Характерно, что писатель был вынужден вернуться к этому вопросу под влиянием читательских откликов. Отвечая в майском "Дневнике" на протестующее письмо одного из своих корреспондентов, он признает, что "получил уже сведения и о некоторых других мнениях, тоже не согласных с моим убеждением о довольстве нашего "демоса"" (XI. — 306).
Автор "Дневника" счел необходимым объясниться. И немудрено: заявление о "довольстве демоса", толкуемое буквально, звучало явным диссонансом во всей публицистике Достоевского и не могло не вызвать у его читателей удивления и неприязни.
Летом 1876 г. писателю могло казаться, что сама жизнь санкционирует реализацию его идеала. Подобную возможность Достоевский усмотрел в движении солидарности с борьбой славян за освобождение — движении, которое, по мысли писателя, было призвано положить начало духовному соединению интеллигенции и народа. События, вызванные восточным кризисом 1870-х годов, явились для Достоевского своего рода "пророчеством и указанием".
Следует признать, что та социальная иллюзия, которую Достоевский с исключительной настойчивостью и талантом поддерживал в своем "Дневнике", не была лишь случайным порождением его писательской фантазии, а имела определенные корни в реальной действительности.
Период 1876-1877 гг. следует непосредственно после неудачи "хождения в народ" и перед второй революционной ситуацией, перед выстрелом Веры Засулич и вспышкой народовольческого террора.
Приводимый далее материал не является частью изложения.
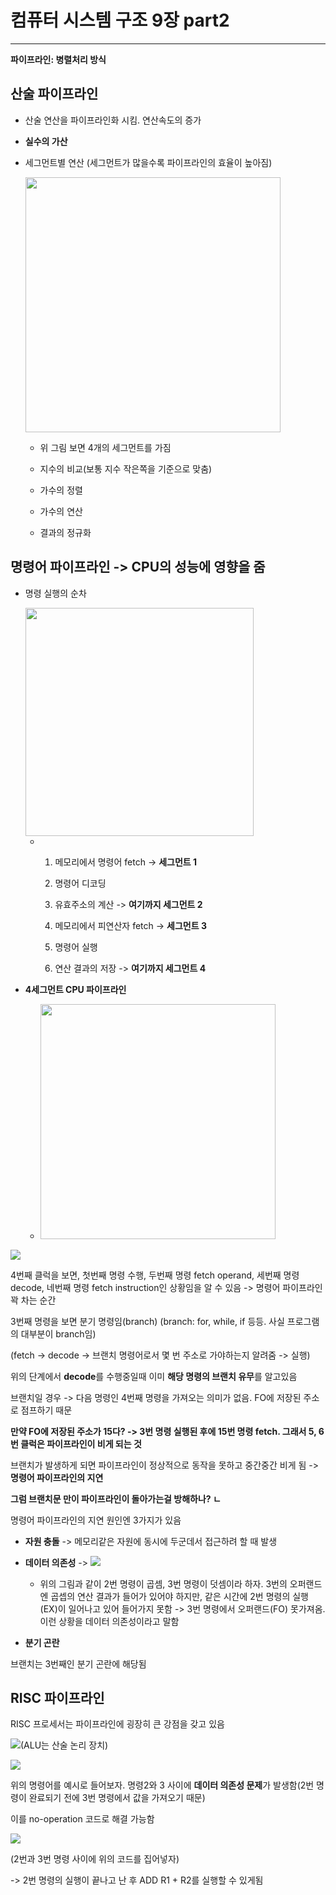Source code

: # 컴퓨터 시스템 구조 9장 part2

---

**파이프라인: 병렬처리 방식**

## 산술 파이프라인

- 산술 연산을 파이프라인화 시킴. 연산속도의 증가

- **실수의 가산**

- 세그먼트별 연산 (세그먼트가 많을수록 파이프라인의 효율이 높아짐)
  
  <img title="" src="cs_week5_assets/2022-07-21-00-41-28-image.png" alt="" width="408">
  
  - 위 그림 보면 4개의 세그먼트를 가짐
  
  - 지수의 비교(보통 지수 작은쪽을 기준으로 맞춤)
  
  - 가수의 정렬
  
  - 가수의 연산
  
  - 결과의 정규화

## 명령어 파이프라인 -> CPU의 성능에 영향을 줌

- 명령 실행의 순차
  
  <img src="cs_week5_assets/2022-07-21-01-13-08-image.png" title="" alt="" width="365">
  
  - 1. 메모리에서 명령어 fetch -> **세그먼트 1**
    
    2. 명령어 디코딩
    
    3. 유효주소의 계산 -> **여기까지 세그먼트 2**
    
    4. 메모리에서 피연산자 fetch -> **세그먼트 3**
    
    5. 명령어 실행
    
    6. 연산 결과의 저장 -> **여기까지 세그먼트 4**

- **4세그먼트 CPU 파이프라인**
  
  - <img src="cs_week5_assets/2022-07-21-01-22-23-image.png" title="" alt="" width="376">

![](cs_week5_assets/2022-07-21-01-24-50-image.png)

4번째 클럭을 보면, 첫번째 명령 수행, 두번째 명령 fetch operand, 세번째 명령 decode, 네번째 명령 fetch instruction인 상황임을 알 수 있음 -> 명령어 파이프라인 꽉 차는 순간

3번째 명령을 보면 분기 명령임(branch) (branch: for, while, if 등등. 사실 프로그램의 대부분이 branch임)

(fetch -> decode -> 브랜치 명령어로서 몇 번 주소로 가야하는지 알려줌 -> 실행)

위의 단계에서 **decode**를 수행중일때 이미 **해당 명령의 브랜치 유무**를 알고있음

브랜치일 경우 -> 다음 명령인 4번째 명령을 가져오는 의미가 없음. FO에 저장된 주소로 점프하기 때문

**만약 FO에 저장된 주소가 15다? -> 3번 명령 실행된 후에 15번 명령 fetch. 그래서 5, 6번 클럭은 파이프라인이 비게 되는 것**

브랜치가 발생하게 되면 파이프라인이 정상적으로 동작을 못하고 중간중간 비게 됨 -> **명령어 파이프라인의 지연**

**그럼 브랜치문 만이 파이프라인이 돌아가는걸 방해하나? ㄴ**

명령어 파이프라인의 지연 원인엔 3가지가 있음

- **자원 충돌** -> 메모리같은 자원에 동시에 두군데서 접근하려 할 때 발생

- **데이터 의존성** -> ![](cs_week5_assets/2022-07-21-09-47-30-image.png)
  
  - 위의 그림과 같이 2번 명령이 곱셈, 3번 명령이 덧셈이라 하자. 3번의 오퍼랜드엔 곱셉의 연산 결과가 들어가 있어야 하지만, 같은 시간에 2번 명령의 실행(EX)이 일어나고 있어 들어가지 못함 -> 3번 명령에서 오퍼랜드(FO) 못가져옴. 이런 상황을 데이터 의존성이라고 말함

- **분기 곤란**

브랜치는 3번째인 분기 곤란에 해당됨

## RISC 파이프라인

RISC 프로세서는 파이프라인에 굉장히 큰 강점을 갖고 있음

![](cs_week5_assets/2022-07-21-10-22-03-image.png)(ALU는 산술 논리 장치)

![](cs_week5_assets/2022-07-21-10-52-13-image.png)

위의 명령어를 예시로 들어보자. 명령2와 3 사이에 **데이터 의존성 문제**가 발생함(2번 명령이 완료되기 전에 3번 명령에서 값을 가져오기 때문)

이를 no-operation 코드로 해결 가능함

![](cs_week5_assets/2022-07-21-10-59-13-image.png)

(2번과 3번 명령 사이에 위의 코드를 집어넣자)

-> 2번 명령의 실행이 끝나고 난 후 ADD R1 + R2를 실행할 수 있게됨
Это период мощного и, можно сказать, всенародного движения помощи славянам, когда в рядах русских добровольцев в Сербии Степняк-Кравчинский сражался "рядом" с генералом Черняевым и когда в самой России к солидарности со "славянскими братьями" призывали все без исключения органы печати — от "Московских ведомостей" до "Отечественных записок", хотя бы и руководствуясь при этом весьма различными побуждениями.